Legend of the Ghost Dance

Legends and myths abound in Yap. They are passed through oral tradition from one generation to the next. This is one of the most well-known legends that many visitors to the island may hear, but, like all stories passed from one generation to the next via oral storytelling may change over time. This story enjoys several versions.

There was a time long ago when foreign sailors brought the terrible disease leprosy to the island of Wa’ab. A man in the village of Akaw, Weloy was inflicted with the disease, which they named “bliss.” In order to prevent its spread when all local medicines failed to cure it, his family built a shelter for him high up on a hill outside the village and took him food every day.

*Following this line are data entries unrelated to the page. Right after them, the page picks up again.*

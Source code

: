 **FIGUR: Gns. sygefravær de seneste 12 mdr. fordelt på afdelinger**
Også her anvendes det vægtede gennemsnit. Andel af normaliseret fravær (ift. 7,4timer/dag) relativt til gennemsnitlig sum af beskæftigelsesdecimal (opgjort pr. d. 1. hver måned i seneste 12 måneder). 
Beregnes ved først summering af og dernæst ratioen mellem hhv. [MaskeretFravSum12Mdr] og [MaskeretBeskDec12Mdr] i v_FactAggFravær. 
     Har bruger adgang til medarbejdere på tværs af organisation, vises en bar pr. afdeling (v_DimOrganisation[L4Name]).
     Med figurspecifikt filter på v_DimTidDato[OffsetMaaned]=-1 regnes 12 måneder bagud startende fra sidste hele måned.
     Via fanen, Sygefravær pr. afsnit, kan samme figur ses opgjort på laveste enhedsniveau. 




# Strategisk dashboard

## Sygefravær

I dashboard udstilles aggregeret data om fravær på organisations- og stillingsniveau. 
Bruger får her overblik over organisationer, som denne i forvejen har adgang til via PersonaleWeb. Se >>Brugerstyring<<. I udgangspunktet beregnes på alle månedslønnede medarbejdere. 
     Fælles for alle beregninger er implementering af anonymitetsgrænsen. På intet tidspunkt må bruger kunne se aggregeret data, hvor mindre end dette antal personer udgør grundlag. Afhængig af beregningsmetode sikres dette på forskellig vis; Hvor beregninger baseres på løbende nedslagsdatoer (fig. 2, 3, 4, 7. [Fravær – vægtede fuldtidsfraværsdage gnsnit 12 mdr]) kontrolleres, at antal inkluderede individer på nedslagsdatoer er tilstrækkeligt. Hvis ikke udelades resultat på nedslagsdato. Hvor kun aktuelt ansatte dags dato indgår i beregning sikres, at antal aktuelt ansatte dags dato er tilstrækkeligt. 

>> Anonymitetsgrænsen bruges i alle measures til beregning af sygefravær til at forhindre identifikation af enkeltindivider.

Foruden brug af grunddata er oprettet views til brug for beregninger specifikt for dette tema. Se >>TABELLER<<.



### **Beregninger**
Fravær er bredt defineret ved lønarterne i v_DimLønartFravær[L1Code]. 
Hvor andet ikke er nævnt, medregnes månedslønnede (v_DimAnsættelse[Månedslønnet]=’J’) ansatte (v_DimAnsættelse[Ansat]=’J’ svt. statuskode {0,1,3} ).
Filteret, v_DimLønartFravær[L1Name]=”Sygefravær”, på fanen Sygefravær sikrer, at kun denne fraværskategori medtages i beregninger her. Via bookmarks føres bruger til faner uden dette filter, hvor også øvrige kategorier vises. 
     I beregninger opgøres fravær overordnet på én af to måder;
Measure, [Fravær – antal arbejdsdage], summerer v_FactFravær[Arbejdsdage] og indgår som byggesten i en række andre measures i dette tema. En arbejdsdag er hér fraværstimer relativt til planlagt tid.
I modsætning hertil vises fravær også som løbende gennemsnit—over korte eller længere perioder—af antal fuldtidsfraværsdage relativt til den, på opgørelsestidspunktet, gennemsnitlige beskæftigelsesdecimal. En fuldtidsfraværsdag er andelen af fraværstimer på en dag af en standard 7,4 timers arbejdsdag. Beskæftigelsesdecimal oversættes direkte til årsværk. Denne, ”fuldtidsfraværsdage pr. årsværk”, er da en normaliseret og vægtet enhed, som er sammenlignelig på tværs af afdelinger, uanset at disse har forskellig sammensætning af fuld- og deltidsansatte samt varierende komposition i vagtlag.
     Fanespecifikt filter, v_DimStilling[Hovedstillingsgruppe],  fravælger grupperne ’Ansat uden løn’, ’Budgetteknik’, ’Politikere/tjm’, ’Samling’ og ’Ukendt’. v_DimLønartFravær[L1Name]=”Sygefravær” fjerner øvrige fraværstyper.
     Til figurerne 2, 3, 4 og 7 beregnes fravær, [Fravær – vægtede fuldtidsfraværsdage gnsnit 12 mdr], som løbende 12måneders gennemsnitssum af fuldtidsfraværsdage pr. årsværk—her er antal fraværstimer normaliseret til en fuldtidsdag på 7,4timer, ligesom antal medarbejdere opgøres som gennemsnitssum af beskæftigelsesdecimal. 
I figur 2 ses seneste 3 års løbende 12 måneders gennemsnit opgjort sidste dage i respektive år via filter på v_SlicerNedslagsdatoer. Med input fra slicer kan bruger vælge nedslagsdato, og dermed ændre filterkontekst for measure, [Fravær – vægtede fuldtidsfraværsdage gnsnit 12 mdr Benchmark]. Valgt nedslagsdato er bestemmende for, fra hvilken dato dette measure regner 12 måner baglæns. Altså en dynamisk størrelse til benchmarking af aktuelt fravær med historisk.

More sores appeared each week on his body and he began to hallucinate. He saw people going to practice a dance in the village, remembering it as a dream. One night while he was sleeping, the people came again. One person asked if he would like to join the dance practice. Agreeing, he practiced with them every night until he learned the dance well. When his family came to bring food, he asked them to bring his traditional dancing clothes, as well. They were alarmed and concerned that he was losing his grasp of reality. But he insisted and finally one of the family members agreed to bring his thuw, hibiscus, lava lava and dancing leis. That night when the people arrived, he was dressed in his best traditional clothes somehow realizing that that night would be the ”hang up dance,” the final dance which traditionally puts the dance away. They danced through the night and when the sun came up the next morning the sick man noticed all the dancers had disappeared. He was alone, hanging on a branch in the largest banyan tree on the island. He began shouting for help. People from his village heard him and came running. They were shocked to find the sick man in his dance clothes hanging in the tree. They were even more surprised to see that the sick man’s sores were gone and he appeared to be well again. As they helped him down from the tree, he began telling them about the dancers in the night. Back in the village, he called all the people to the dance platform where he repeated his story and began to teach the dance before he forgot it. It is said this dance is still performed today.